▸ **EXERCISE BRIEF**
Determine how many lines in the records hold "with", then give that number by itself.

Records excerpted from a collection
BEGIN
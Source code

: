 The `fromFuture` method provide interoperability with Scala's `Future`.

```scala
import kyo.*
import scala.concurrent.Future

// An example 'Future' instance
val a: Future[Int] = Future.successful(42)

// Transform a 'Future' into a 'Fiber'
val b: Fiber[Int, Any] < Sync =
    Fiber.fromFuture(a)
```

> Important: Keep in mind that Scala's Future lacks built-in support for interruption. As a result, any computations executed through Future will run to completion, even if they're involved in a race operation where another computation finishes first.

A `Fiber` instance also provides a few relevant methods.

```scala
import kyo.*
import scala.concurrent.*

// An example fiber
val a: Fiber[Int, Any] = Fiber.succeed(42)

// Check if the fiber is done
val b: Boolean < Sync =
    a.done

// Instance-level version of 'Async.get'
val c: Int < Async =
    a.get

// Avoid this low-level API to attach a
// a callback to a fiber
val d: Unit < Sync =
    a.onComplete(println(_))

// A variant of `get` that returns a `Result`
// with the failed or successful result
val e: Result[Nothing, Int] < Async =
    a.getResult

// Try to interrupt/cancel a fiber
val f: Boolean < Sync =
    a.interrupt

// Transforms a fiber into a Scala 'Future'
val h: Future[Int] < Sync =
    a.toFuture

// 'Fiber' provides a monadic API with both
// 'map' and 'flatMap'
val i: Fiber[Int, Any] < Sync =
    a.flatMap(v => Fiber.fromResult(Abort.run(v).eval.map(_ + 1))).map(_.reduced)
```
END
▸ **REPLY**
3